Despite a no vote from Carson, county transportation officials are optimistic that a majority of cities in Los Angeles County will approve an annual $1-a-car tax to maintain and improve the freeway call box system.

Of the eight South Bay cities that have voted on the measure, Carson is the only one to oppose it.

Voting in favor were Rancho Palos Verdes, Palos Verdes Estates, Hermosa Beach, Manhattan Beach, Redondo Beach, Inglewood, El Segundo and Gardena. Cities that have not voted on the matter are Torrance, Rolling Hills, Rolling Hills Estates, Avalon and Lawndale.

As of Wednesday, the County Board of Supervisors and 37 of the county's 85 cities, including Los Angeles, have approved the new fee.

Passage Predicted

"I anticipate that we will have six more cities by the end of the month," said Mary Lou Echternach, spokeswoman for the Los Angeles County Transportation Commission.

Before the fee can be levied, the county board and a majority of the cities--43--must adopt it. The cities in favor of the measure must represent a majority of the county population.

Carson rejected the measure on a 2-2 vote with Mayor Kay Calas and Michael Mitoma voting in favor and Sylvia Muise and Vera Robles DeWitt voting against. The measure died because of the tie vote. Councilman Tom Mills was absent.

Muise and DeWitt said they opposed the new fee because they said it would be a new tax. Calas and Mitoma said the freeway call box system is vital for safety and needs improvement.

In 1967, Los Angeles County set up a freeway call box system that currently has 3,600 phones and requires about $2.5 million a year to maintain and operate.
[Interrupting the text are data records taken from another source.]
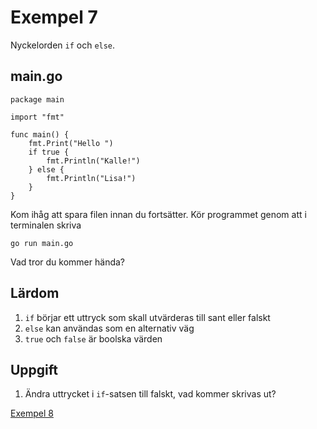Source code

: # Exempel 7

Nyckelorden `if` och `else`.



## main.go

	package main
	
	import "fmt"
	
	func main() {
        fmt.Print("Hello ")
        if true {
            fmt.Println("Kalle!")
        } else {
            fmt.Println("Lisa!")
        }
    }
	
Kom ihåg att spara filen innan du fortsätter. Kör programmet genom att i terminalen skriva

	go run main.go
	
Vad tror du kommer hända?

## Lärdom

1. `if` börjar ett uttryck som skall utvärderas till sant eller falskt
1. `else` kan användas som en alternativ väg
1. `true` och `false` är boolska värden

## Uppgift

1. Ändra uttrycket i `if`-satsen till falskt, vad kommer skrivas ut?

[Exempel 8](../08/README.md#exempel-8)
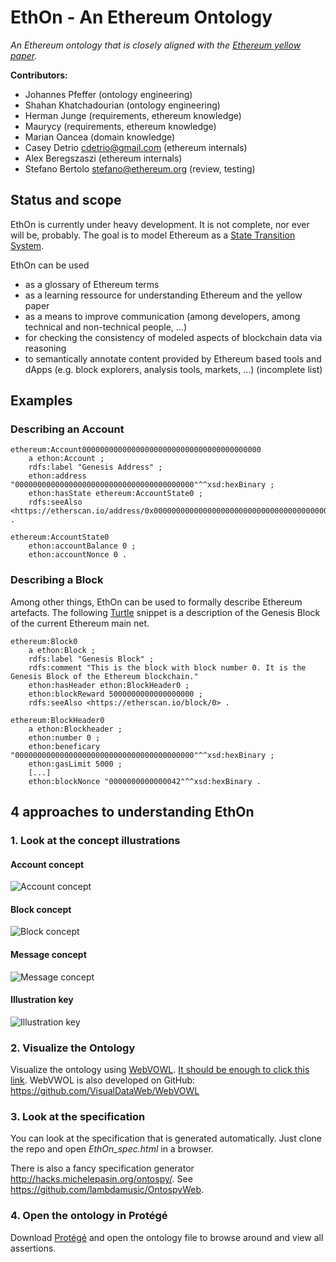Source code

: # EthOn - An Ethereum Ontology
_An Ethereum ontology that is closely aligned with the [Ethereum yellow paper](https://github.com/ethereum/yellowpaper)._

__Contributors:__
* Johannes Pfeffer (ontology engineering)
* Shahan Khatchadourian (ontology engineering)
* Herman Junge (requirements, ethereum knowledge)
* Maurycy (requirements, ethereum knowledge)
* Marian Oancea (domain knowledge)
* Casey Detrio cdetrio@gmail.com (ethereum internals)
* Alex Beregszaszi (ethereum internals)
* Stefano Bertolo <stefano@ethereum.org> (review, testing)

## Status and scope
EthOn is currently under heavy development. It is not complete, nor ever will be, probably. The goal is to model Ethereum as a [State Transition System](https://en.wikipedia.org/wiki/Transition_system).

EthOn can be used
* as a glossary of Ethereum terms
* as a learning ressource for understanding Ethereum and the yellow paper
* as a means to improve communication (among developers, among technical and non-technical people, ...)
* for checking the consistency of modeled aspects of blockchain data via reasoning
* to semantically annotate content provided by Ethereum based tools and dApps (e.g. block explorers, analysis tools, markets, ...)
(incomplete list)

## Examples
### Describing an Account

    ethereum:Account0000000000000000000000000000000000000000
        a ethon:Account ;
        rdfs:label "Genesis Address" ;
        ethon:address "0000000000000000000000000000000000000000"^^xsd:hexBinary ;
        ethon:hasState ethereum:AccountState0 ;
        rdfs:seeAlso <https://etherscan.io/address/0x0000000000000000000000000000000000000000> .
    
    ethereum:AccountState0
        ethon:accountBalance 0 ;
        ethon:accountNonce 0 .
        

### Describing a Block
Among other things, EthOn can be used to formally describe Ethereum artefacts. 
The following [Turtle](https://www.w3.org/TR/turtle/) snippet is a description of the Genesis Block of the current Ethereum main net.

    ethereum:Block0
        a ethon:Block ;
        rdfs:label "Genesis Block" ;
        rdfs:comment "This is the block with block number 0. It is the Genesis Block of the Ethereum blockchain."
        ethon:hasHeader ethon:BlockHeader0 ;
        ethon:blockReward 5000000000000000000 ;
        rdfs:seeAlso <https://etherscan.io/block/0> .
        
    ethereum:BlockHeader0
        a ethon:Blockheader ;
        ethon:number 0 ;
        ethon:beneficary "0000000000000000000000000000000000000000"^^xsd:hexBinary ;
        ethon:gasLimit 5000 ;
        [...]
        ethon:blockNonce "0000000000000042"^^xsd:hexBinary .

## 4 approaches to understanding EthOn
### 1. Look at the concept illustrations
#### Account concept
![Account concept](https://github.com/ConsenSys/ethereum-ontology/blob/master/spec_resources/img/account_concept.png)
#### Block concept
![Block concept](https://github.com/ConsenSys/ethereum-ontology/blob/master/spec_resources/img/block_concept.png)
#### Message concept
![Message concept](https://github.com/ConsenSys/ethereum-ontology/blob/master/spec_resources/img/message_concept.png)
#### Illustration key
![Illustration key](https://github.com/ConsenSys/ethereum-ontology/blob/master/spec_resources/img/key.png)

### 2. Visualize the Ontology
Visualize the ontology using [WebVOWL](http://vowl.visualdataweb.org/webvowl/).
[It should be enough to click this link](http://vowl.visualdataweb.org/webvowl/#iri=https://raw.githubusercontent.com/ConsenSys/ethereum-ontology/master/ethon.rdf?token=ABeN2FXA5BqQMkSypsnxRyvsbDQwgZGKks5YUVL0wA%3D%3D). 
WebVWOL is also developed on GitHub: https://github.com/VisualDataWeb/WebVOWL

### 3. Look at the specification
You can look at the specification that is generated automatically. Just clone the repo and open _EthOn_spec.html_ in a browser.

There is also a fancy specification generator http://hacks.michelepasin.org/ontospy/. See https://github.com/lambdamusic/OntospyWeb.

### 4. Open the ontology in Protégé
Download [Protégé](http://protege.stanford.edu/) and open the ontology file to browse around and view all assertions.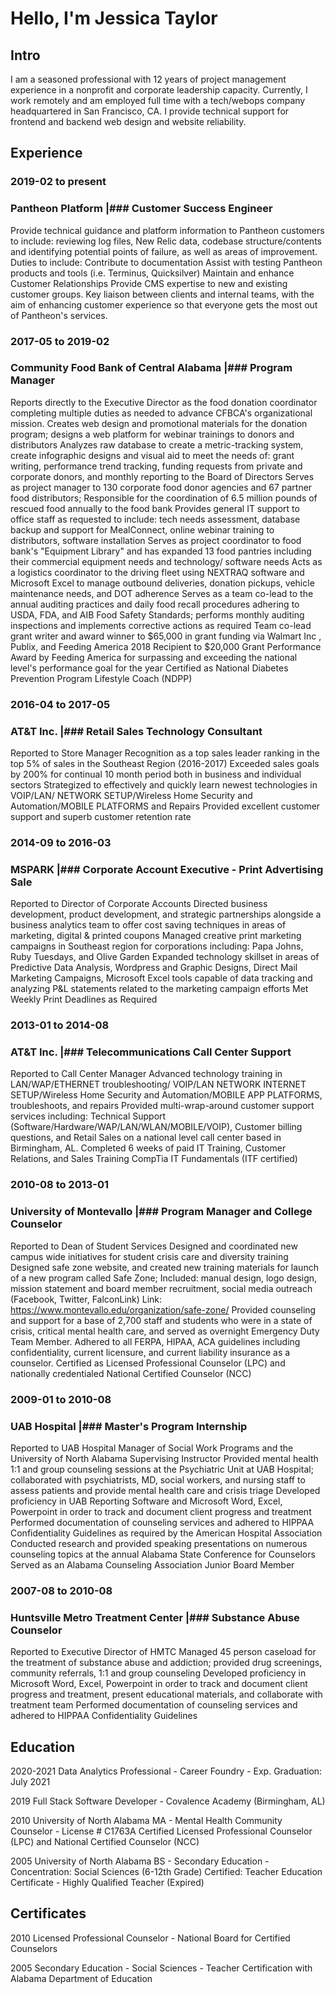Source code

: # Hello, I'm Jessica Taylor

## Intro

I am a seasoned professional with 12 years of project management experience in a nonprofit and corporate leadership capacity. Currently, I work remotely and am employed full time with a tech/webops company headquartered in San Francisco, CA. I provide technical support for frontend and backend web design and website reliability. 

## Experience
### 2019-02 to present
### Pantheon Platform |### Customer Success Engineer 

Provide technical guidance and platform information to Pantheon customers to include: reviewing log files, New Relic data, codebase structure/contents and identifying potential points of failure, as well as areas of improvement. Duties to include:
Contribute to documentation
Assist with testing Pantheon products and tools (i.e. Terminus, Quicksilver)
Maintain and enhance Customer Relationships
Provide CMS expertise to new and existing customer groups.
Key liaison between clients and internal teams, with the aim of enhancing customer experience so that everyone gets the most out of Pantheon's services.

### 2017-05 to 2019-02
### Community Food Bank of Central Alabama |### Program Manager 

Reports directly to the Executive Director as the food donation coordinator completing multiple duties as needed to advance CFBCA's organizational mission.
Creates web design and promotional materials for the donation program; designs a web platform for webinar trainings to donors and distributors
Analyzes raw database to create a metric-tracking system,  create infographic designs and visual aid to meet the needs of: grant writing, performance trend tracking, funding requests from private and corporate donors, and monthly reporting to the Board of Directors 
Serves as project manager to 130 corporate food donor agencies and 67 partner food distributors; Responsible for the coordination of 6.5 million pounds of rescued food annually to the food bank
Provides general IT support to office staff as requested to include: tech needs assessment, database backup and support for MealConnect, online webinar training to distributors, software installation
Serves as project coordinator to food bank's "Equipment Library" and has expanded 13 food pantries including their commercial equipment needs and technology/ software needs
Acts as a logistics coordinator to the driving fleet using NEXTRAQ software and Microsoft Excel to manage outbound deliveries, donation pickups, vehicle maintenance needs, and DOT adherence 
Serves as a team co-lead to the annual auditing practices and daily food recall procedures adhering to USDA, FDA, and AIB Food Safety Standards; performs monthly auditing inspections and implements corrective actions as required
Team co-lead grant writer and award winner to $65,000 in grant funding via Walmart Inc , Publix, and Feeding America 
2018 Recipient to $20,000 Grant Performance Award by Feeding America for surpassing and exceeding the national level's performance goal for the year
Certified as National Diabetes Prevention Program Lifestyle Coach (NDPP)

### 2016-04 to 2017-05
### AT&T Inc. |### Retail Sales Technology Consultant 

Reported to Store Manager
Recognition as a top sales leader ranking in the top 5% of sales in the Southeast Region (2016-2017)
Exceeded sales goals by 200% for continual 10 month period both in business and individual sectors
Strategized to effectively and quickly learn newest technologies in VOIP/LAN/ NETWORK SETUP/Wireless Home Security and Automation/MOBILE PLATFORMS and Repairs
Provided excellent customer support and superb customer retention rate

### 2014-09 to 2016-03
### MSPARK |### Corporate Account Executive - Print Advertising Sale

Reported to Director of Corporate Accounts
Directed business development, product development, and strategic partnerships alongside a business analytics team to offer cost saving techniques in areas of marketing, digital & printed coupons 
Managed creative print marketing campaigns in Southeast region for corporations including: Papa Johns, Ruby Tuesdays, and Olive Garden
Expanded technology skillset in areas of Predictive Data Analysis, Wordpress and Graphic Designs, Direct Mail Marketing Campaigns, Microsoft Excel tools capable of data tracking and analyzing P&L statements related to the marketing campaign efforts
Met Weekly Print Deadlines as Required

### 2013-01 to 2014-08
### AT&T Inc. |### Telecommunications Call Center Support

Reported to Call Center Manager
Advanced technology training in LAN/WAP/ETHERNET troubleshooting/ VOIP/LAN NETWORK INTERNET SETUP/Wireless Home Security and Automation/MOBILE  APP PLATFORMS, troubleshoots, and repairs
Provided multi-wrap-around customer support  services including: Technical Support (Software/Hardware/WAP/LAN/WLAN/MOBILE/VOIP), Customer billing questions, and Retail Sales on a national level call center based in Birmingham, AL.
Completed 6 weeks of paid IT Training, Customer Relations, and Sales Training
CompTia IT Fundamentals (ITF certified)

### 2010-08 to 2013-01
### University of Montevallo |### Program Manager and College Counselor

Reported to Dean of Student Services
Designed and coordinated new campus wide initiatives for student crisis care and diversity training 
Designed safe zone website, and created new training materials for launch of a new program called Safe Zone; Included: manual design, logo design, mission statement and board member recruitment, social media outreach (Facebook, Twitter, FalconLink)  Link: https://www.montevallo.edu/organization/safe-zone/ 
Provided counseling and support for a base of 2,700 staff and students who were in a state of crisis, critical mental health care, and served as overnight Emergency Duty Team Member.
Adhered to all FERPA, HIPAA, ACA guidelines including confidentiality, current licensure, and current liability insurance as a counselor.
Certified as Licensed Professional Counselor (LPC) and nationally credentialed National Certified Counselor (NCC)

### 2009-01 to 2010-08
### UAB Hospital |### Master's Program Internship

Reported to UAB Hospital Manager of Social Work Programs and the University of North Alabama Supervising Instructor
Provided mental health 1:1  and group counseling sessions at the Psychiatric Unit at UAB Hospital; collaborated with psychiatrists, MD, social workers, and nursing staff to assess patients and provide mental health care and crisis triage
Developed proficiency in UAB Reporting Software and Microsoft Word, Excel, Powerpoint in order to track and document client progress and treatment
Performed documentation of counseling services and adhered to HIPPAA Confidentiality Guidelines as required by the American Hospital Association
Conducted research and provided speaking presentations on numerous counseling topics at the annual Alabama State Conference for Counselors
Served as an Alabama Counseling Association Junior Board Member

### 2007-08 to 2010-08
### Huntsville Metro Treatment Center |### Substance Abuse Counselor

Reported to Executive Director of HMTC
Managed 45 person caseload for the treatment of substance abuse and addiction; provided drug screenings, community referrals, 1:1 and group counseling
Developed proficiency in Microsoft Word, Excel, Powerpoint in order to track and document client progress and treatment, present educational materials, and collaborate with treatment team
Performed documentation of counseling services and adhered to HIPPAA Confidentiality Guidelines 

## Education
2020-2021
Data Analytics Professional - Career Foundry - Exp. Graduation: July 2021

2019
Full Stack Software Developer  - Covalence Academy (Birmingham, AL)

2010
University of North Alabama
MA - Mental Health Community Counselor - License # C1763A
Certified Licensed Professional Counselor (LPC) and National Certified Counselor (NCC) 

2005
University of North Alabama
BS - Secondary Education - Concentration: Social Sciences (6-12th Grade)
Certified: Teacher Education Certificate - Highly Qualified Teacher (Expired)

## Certificates

2010
Licensed Professional Counselor - National Board for Certified Counselors

2005
Secondary Education - Social Sciences - Teacher Certification with Alabama Department of Education
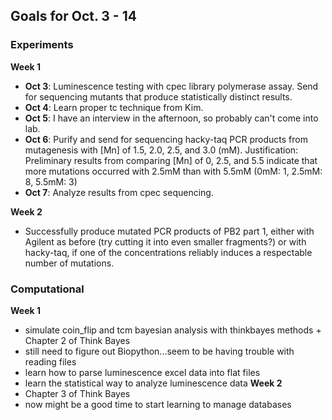 ## Goals for Oct. 3 - 14

### Experiments
**Week 1**
- **Oct 3**: Luminescence testing with cpec library polymerase assay. Send for sequencing mutants that produce statistically distinct results.
- **Oct 4**: Learn proper tc technique from Kim.
- **Oct 5**: I have an interview in the afternoon, so probably can't come into lab.
- **Oct 6**: Purify and send for sequencing hacky-taq PCR products from mutagenesis with [Mn] of 1.5, 2.0, 2.5, and 3.0 (mM).
Justification: Preliminary results from comparing [Mn] of 0, 2.5, and 5.5 indicate that more mutations occurred with 2.5mM than with 5.5mM (0mM: 1, 2.5mM: 8, 5.5mM: 3)
- **Oct 7**: Analyze results from cpec sequencing.

**Week 2**
- Successfully produce mutated PCR products of PB2 part 1, either with Agilent as before (try cutting it into even smaller fragments?) or with hacky-taq, if one of the concentrations reliably induces a respectable number of mutations.


### Computational
**Week 1**
- simulate coin_flip and tcm bayesian analysis with thinkbayes methods + Chapter 2 of Think Bayes
- still need to figure out Biopython...seem to be having trouble with reading files
- learn how to parse luminescence excel data into flat files
- learn the statistical way to analyze luminescence data
**Week 2**
- Chapter 3 of Think Bayes
- now might be a good time to start learning to manage databases
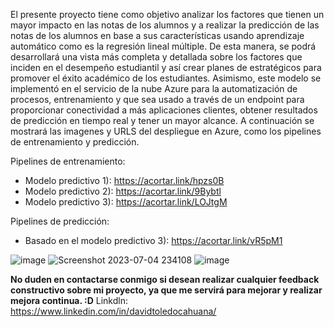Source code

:El presente proyecto tiene como objetivo analizar los factores que tienen un mayor impacto en las notas de los alumnos y a realizar la predicción de las notas de los alumnos en base a sus características usando aprendizaje automático como es la regresión lineal múltiple. De esta manera, se podrá desarrollará una vista más completa y detallada sobre los factores que inciden en el desempeño estudiantil y así crear planes de estratégicos para promover el éxito académico de los estudiantes. Asimismo, este modelo se implementó en el servicio de la nube Azure para la automatización de procesos, entrenamiento y que sea usado a través de un endpoint para proporcionar conectividad a más aplicaciones clientes, obtener resultados de predicción en tiempo real y tener un mayor alcance. A continuación se mostrará las imagenes y URLS del despliegue en Azure, como los pipelines de entrenamiento y predicción.

Pipelines de entrenamiento:
  - Modelo predictivo 1): https://acortar.link/hpzs0B 
  - Modelo predictivo 2): https://acortar.link/9Bybtl 
  - Modelo predictivo 3): https://acortar.link/LOJtgM

Pipelines de predicción:
  - Basado en el modelo predictivo 3): https://acortar.link/vR5pM1 





![image](https://github.com/David5761/Proyecto_Final_DavidToledo/assets/75706282/6110b9c5-cfea-4dc6-aaee-d025fc4c3d48)
![Screenshot 2023-07-04 234108](https://github.com/David5761/Proyecto_Final_DavidToledo/assets/75706282/ad8e8da8-958a-4bc5-844c-3dd21d53f92f)
![image](https://github.com/David5761/Proyecto_Final_DavidToledo/assets/75706282/be5061f7-ea4e-439f-9f5a-65b4b4e53e62)



**No duden en contactarse conmigo si desean realizar cualquier feedback constructivo sobre mi proyecto, ya que me servirá para mejorar y realizar mejora continua. :D** 
Linkdln: https://www.linkedin.com/in/davidtoledocahuana/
Funding is split 50-50 between the county and the California Highway Patrol.

System in Disrepair

However, the Los Angeles system, once a model, has fallen into disrepair, with about 10% of the phones out of order at any given time and up to half not working on some occasions, according to the commission. The Highway Patrol staff that answers the phones is overloaded and callers must sometimes wait up to 40 minutes to complete a call, officials said.

On Jan. 1, 1986, legislation took effect that permits counties to set up or maintain a freeway call box system with a $1 increase in vehicle registration fees.